Family nurses felt well equipped and supported to conduct their work remotely and were positive about the intuitive nature of the software used to undertake video calls. Having used telephone calls and SMS messaging prior to the pandemic, undertaking contact with clients through these methods was also viewed as routine by family nurses. Family nurses reported that opportunities provided by different telehealth modes helped them achieve dosage (number of visits clients receive) with clients who were busy with work or education commitments. However, it is apparent that both family nurses and clients found the rapid move to remote delivery of the programme challenging and many were not in favour of a solely remote delivery model. Many family nurses felt strongly that FNP was developed as a home visiting programme and its success is largely dependent on it being delivered as such. Relationship building, which is a key component of FNP, was thought to be negatively impacted by telehealth especially for newer clients. Family nurses reported that it took longer and required more effort to establish a strong therapeutic relationship with new clients while working remotely. Nevertheless, clients recruited during the pandemic felt they were still able to establish a good relationship with their nurses and were happy to receive the programme regardless of delivery mode.

Whilst clients felt supported by their family nurses, many clients were uncomfortable with video calls and felt anxious or self-conscious on camera. The use of video calls was also problematic at different stages of the programme particularly in toddlerhood while clients were trying to engage with their family nurse and look after a small child. For many clients they preferred the use of telephone calls rather than video, where they could use the speaker and also look after their child at the same time. However, this limited the options for the family nurses to view the home environment and the child, a key element for child protection. Family nurses felt that remotely assessing the home environment was extremely difficult or impossible in some cases. For newer clients and more vulnerable clients, such as those with child protection or social work involvement and mental health challenges, there were less opportunities to more widely observe and fully assess any potential needs, including family dynamics, body language, smells and potential hazards.

It was felt vulnerable clients were more at risk of becoming disengaged or feeling unsupported from telehealth contacts. Recognising this, family nurses used their clinical judgement and supervision support to assess who would most benefit from a home visit rather than virtual, and family nurses visited clients during the pandemic where there was a perceived need. There were concerns among family nurses about the impact of digital literacy and digital exclusion and potential inequalities emerging in the access to the service for many of their clients, especially those most vulnerable, such as those with child protection or social work involvement and mental health challenges.

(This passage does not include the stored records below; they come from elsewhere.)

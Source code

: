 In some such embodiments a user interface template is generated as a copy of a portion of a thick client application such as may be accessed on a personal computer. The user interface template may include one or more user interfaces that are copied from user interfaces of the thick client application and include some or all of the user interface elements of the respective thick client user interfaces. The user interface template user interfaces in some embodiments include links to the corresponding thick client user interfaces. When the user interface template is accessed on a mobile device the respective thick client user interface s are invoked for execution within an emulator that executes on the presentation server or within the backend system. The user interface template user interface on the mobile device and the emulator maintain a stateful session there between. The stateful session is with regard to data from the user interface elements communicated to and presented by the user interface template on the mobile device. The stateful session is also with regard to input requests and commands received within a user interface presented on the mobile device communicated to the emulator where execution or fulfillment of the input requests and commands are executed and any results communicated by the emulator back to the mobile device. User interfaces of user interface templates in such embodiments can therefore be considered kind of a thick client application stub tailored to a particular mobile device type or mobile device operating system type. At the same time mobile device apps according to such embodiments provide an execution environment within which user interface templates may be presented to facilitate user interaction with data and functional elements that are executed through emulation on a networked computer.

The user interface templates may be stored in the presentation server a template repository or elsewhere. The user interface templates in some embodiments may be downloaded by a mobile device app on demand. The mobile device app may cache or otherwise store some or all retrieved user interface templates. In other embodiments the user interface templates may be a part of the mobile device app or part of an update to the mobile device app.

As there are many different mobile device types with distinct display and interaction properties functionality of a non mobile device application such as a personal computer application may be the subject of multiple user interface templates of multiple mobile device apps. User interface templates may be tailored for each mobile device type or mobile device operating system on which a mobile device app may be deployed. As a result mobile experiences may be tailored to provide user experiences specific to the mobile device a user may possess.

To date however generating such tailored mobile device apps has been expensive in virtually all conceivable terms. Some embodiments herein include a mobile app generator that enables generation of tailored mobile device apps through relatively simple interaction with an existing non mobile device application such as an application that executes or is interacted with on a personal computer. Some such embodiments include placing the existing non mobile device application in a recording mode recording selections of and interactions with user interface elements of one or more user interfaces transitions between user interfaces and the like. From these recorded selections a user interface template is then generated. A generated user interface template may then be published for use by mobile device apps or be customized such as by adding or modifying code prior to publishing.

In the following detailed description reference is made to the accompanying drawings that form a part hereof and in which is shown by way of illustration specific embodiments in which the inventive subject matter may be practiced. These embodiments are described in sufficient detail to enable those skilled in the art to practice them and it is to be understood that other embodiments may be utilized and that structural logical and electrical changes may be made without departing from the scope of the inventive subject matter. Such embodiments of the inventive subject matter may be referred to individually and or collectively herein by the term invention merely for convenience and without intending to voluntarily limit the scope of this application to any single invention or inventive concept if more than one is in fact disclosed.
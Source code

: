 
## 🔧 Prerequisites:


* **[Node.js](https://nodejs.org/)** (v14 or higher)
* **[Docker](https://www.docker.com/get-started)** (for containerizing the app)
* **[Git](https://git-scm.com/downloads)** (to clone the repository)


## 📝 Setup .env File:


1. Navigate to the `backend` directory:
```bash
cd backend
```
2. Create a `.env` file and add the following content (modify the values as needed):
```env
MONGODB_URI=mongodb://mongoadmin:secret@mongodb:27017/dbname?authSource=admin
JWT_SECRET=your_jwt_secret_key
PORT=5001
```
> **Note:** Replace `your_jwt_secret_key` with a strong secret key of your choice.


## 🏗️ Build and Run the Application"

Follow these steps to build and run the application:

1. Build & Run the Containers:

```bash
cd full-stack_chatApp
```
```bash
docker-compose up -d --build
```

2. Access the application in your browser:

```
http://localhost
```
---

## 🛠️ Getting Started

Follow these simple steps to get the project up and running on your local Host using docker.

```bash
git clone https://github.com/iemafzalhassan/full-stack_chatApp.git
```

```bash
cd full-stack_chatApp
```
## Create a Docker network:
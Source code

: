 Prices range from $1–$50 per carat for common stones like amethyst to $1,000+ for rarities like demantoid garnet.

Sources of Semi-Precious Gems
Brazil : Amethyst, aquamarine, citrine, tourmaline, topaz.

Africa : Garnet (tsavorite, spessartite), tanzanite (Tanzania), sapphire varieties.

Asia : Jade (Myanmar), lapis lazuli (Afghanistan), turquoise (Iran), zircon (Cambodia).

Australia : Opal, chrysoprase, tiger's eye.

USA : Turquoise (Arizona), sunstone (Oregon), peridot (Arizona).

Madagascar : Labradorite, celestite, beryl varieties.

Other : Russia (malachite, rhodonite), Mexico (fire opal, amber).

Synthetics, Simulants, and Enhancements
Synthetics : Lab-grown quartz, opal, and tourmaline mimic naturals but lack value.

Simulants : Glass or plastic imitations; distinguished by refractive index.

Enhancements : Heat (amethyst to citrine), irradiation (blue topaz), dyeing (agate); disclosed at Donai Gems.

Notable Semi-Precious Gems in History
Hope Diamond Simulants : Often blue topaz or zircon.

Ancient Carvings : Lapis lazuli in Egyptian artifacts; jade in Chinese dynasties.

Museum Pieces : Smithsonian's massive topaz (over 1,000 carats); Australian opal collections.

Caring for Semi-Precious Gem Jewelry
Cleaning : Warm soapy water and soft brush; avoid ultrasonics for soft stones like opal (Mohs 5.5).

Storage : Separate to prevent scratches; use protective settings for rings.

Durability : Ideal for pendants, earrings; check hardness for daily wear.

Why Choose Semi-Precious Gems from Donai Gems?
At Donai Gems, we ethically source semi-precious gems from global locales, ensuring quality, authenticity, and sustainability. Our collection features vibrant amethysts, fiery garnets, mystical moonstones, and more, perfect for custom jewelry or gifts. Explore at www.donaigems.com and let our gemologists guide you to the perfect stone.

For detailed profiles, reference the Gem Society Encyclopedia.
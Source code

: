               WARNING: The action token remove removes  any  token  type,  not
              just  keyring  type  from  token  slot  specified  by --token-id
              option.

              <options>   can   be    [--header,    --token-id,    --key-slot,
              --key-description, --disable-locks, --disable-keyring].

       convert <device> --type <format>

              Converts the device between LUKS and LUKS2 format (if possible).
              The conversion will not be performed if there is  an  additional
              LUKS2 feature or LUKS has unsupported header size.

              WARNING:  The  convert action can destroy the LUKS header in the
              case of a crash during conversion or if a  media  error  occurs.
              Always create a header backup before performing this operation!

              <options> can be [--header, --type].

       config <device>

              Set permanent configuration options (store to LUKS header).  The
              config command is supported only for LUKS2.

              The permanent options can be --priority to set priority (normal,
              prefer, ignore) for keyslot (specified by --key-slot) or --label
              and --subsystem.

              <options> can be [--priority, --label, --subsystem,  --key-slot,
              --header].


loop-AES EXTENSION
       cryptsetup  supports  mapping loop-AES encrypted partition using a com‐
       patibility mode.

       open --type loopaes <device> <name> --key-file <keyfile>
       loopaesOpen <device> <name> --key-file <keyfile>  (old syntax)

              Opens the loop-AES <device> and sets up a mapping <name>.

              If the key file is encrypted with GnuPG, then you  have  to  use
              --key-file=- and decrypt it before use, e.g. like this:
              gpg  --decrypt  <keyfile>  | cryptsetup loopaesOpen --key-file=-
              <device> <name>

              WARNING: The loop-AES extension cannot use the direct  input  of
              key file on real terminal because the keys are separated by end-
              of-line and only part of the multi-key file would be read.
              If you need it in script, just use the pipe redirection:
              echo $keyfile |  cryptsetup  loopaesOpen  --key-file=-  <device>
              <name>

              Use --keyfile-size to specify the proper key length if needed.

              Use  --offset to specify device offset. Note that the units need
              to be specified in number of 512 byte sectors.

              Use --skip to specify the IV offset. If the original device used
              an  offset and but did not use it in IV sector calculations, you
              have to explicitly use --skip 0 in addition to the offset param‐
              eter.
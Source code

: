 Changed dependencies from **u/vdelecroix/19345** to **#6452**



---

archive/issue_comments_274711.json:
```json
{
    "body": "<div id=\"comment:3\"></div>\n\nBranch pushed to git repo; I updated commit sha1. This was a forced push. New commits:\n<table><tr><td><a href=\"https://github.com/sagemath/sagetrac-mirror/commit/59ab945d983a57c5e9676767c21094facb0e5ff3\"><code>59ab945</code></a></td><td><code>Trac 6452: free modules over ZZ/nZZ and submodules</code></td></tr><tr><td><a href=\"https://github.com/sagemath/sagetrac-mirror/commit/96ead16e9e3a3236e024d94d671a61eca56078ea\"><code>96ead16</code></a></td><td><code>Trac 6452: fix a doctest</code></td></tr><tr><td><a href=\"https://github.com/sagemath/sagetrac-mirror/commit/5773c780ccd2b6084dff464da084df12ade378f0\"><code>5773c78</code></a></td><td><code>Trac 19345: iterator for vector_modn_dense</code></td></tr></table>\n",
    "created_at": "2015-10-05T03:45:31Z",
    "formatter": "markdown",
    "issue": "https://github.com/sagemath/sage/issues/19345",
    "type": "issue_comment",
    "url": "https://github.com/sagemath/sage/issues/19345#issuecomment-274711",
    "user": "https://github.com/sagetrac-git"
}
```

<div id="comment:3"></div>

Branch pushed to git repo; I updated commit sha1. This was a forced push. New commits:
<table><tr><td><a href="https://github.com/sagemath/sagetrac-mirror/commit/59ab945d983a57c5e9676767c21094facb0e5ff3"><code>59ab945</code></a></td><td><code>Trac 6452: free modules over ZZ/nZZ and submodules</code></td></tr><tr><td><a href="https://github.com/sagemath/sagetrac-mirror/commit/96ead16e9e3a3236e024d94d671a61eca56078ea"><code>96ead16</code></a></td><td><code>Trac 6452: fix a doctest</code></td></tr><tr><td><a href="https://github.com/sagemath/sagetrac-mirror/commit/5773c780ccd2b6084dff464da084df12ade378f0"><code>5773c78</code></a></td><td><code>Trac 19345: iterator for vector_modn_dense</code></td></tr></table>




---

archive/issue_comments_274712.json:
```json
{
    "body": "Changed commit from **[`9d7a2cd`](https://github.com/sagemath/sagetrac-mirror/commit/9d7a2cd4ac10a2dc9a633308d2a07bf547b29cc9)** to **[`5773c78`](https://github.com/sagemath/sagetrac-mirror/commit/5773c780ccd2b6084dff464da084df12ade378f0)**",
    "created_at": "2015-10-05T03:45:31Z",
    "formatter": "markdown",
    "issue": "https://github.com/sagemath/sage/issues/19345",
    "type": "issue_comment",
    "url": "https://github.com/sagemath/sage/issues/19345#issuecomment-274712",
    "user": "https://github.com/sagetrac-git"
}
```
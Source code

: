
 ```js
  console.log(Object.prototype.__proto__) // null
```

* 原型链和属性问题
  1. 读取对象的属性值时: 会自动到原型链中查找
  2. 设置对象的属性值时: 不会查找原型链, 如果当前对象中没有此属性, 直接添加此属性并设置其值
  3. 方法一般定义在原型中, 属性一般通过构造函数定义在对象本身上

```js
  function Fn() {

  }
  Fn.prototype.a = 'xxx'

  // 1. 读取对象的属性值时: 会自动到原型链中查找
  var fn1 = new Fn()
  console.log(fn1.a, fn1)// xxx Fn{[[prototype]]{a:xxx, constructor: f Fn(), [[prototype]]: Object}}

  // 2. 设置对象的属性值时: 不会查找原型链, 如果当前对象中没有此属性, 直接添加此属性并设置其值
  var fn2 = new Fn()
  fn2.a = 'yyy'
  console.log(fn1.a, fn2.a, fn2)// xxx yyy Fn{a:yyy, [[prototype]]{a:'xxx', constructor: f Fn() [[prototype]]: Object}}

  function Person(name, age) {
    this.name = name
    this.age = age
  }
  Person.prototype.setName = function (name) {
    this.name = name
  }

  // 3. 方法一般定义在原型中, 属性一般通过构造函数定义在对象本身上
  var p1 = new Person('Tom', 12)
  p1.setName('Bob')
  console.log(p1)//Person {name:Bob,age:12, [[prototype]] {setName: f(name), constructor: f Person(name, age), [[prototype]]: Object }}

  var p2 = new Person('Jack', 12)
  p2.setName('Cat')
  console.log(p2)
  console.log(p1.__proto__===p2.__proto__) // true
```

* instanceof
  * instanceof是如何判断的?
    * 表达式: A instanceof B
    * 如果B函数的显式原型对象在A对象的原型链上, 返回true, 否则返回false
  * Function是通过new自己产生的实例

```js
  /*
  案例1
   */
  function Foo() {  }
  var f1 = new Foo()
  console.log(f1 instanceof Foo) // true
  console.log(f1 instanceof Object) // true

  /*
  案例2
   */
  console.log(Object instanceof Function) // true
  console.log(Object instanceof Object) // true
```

Partnership working was impacted by the COVID-19 pandemic. FNP is a holistic service and as such is able to identify where client would benefit from additional service input alongside the provision of the programme. Some services such as housing, benefits and mental health that FNP usually refer to were reported by family nurses to have limited operation during the pandemic particularly face to face contact. This coupled with elements of digital exclusion meant that family nurses felt they had to take on a broader role to ensure that clients were supported. As such, it was unsurprising that many clients described their family nurse as being their first point of call when they required support for themselves or their child.

While it is acknowledged that there were challenges to delivering FNP remotely and using telehealth, both family nurses and clients expressed the desire that telehealth can play a role in future delivery of the FNP. Overall, there is a real sense that the FNP programme provides an essential source of support for many young women and their children. The service was highly valued by clients during a time of uncertainty and crisis, which is evidenced by sustained levels of client recruitment, retention and engagement throughout the last 12 months.